ARMM women play key roles in governance

John Unson - Philstar.com

COTABATO CITY, Philippines – Malacañang’s recent designation of two Muslim women as prosecutors for Maguindanao and Lanao del Sur made more relevant the 2016 commemoration in the south of the National Women’s Month.

This year’s Women’s Month in the Philippines, themed “Kapakanan ni Juana, Isama sa Agenda,” started on March 1 and will last until March 31.

President Benigno Aquino III had appointed prior lawyers Rohaira Lao and Loren Hallila Lao as provincial prosecutors for Maguindanao and Lanao del Sur, respectively, both component provinces of the Autonomous Region in Muslim Mindanao (ARMM).

The two newly-appointed prosecutors, both Maranaws, are related to each other by blood.

ARMM Gov. Mujiv Hataman, chairman of the regional peace and order council in the autonomous region, on Thursday said while the Department of Justice (DOJ) is an agency the national government cannot devolve to the regional government, Malacañang’s having installed two female Muslim prosecutors are both an inspiration and honor for them.

“It’s a big honor for us, in general, and for the ARMM’s Muslim, Christian and Lumad women sectors in particular. The ARMM is not bereft of women who are qualified to help run the government in this part of the Philippines,” Hataman said.

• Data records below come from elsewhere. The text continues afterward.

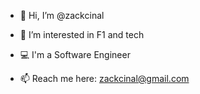 - 👋 Hi, I’m @zackcinal
- 👀 I’m interested in F1 and tech
- 💻 I'm a Software Engineer

- 📫 Reach me here: zackcinal@gmail.com

<!---
zackcinal/zackcinal is a ✨ special ✨ repository because its `README.md` (this file) appears on your GitHub profile.
You can click the Preview link to take a look at your changes.
--->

Hataman said he and his constituent-officials in the region are grateful to Aquino for entrusting the provincial prosecutors’ offices in Maguindanao and Lanao del Sur to Muslim women.

Lawyer Rohaira, most known as “Kookai,” is a Maranaw from Lanao del Sur. She joined the DOJ in 2007, after serving as legal officer in the Department of Trade and Industry (DTI).

Lawyer Loren, also from the same province, has had extensive lawyering practice before she became provincial prosecutor too.

A strong bloc of women is helping the Hataman administration govern since 2012 the autonomous region, which covers Maguindanao and Lanao del Sur, which are both in Mainland Mindanao, and the island provinces of Basilan, Sulu and Tawi-Tawi.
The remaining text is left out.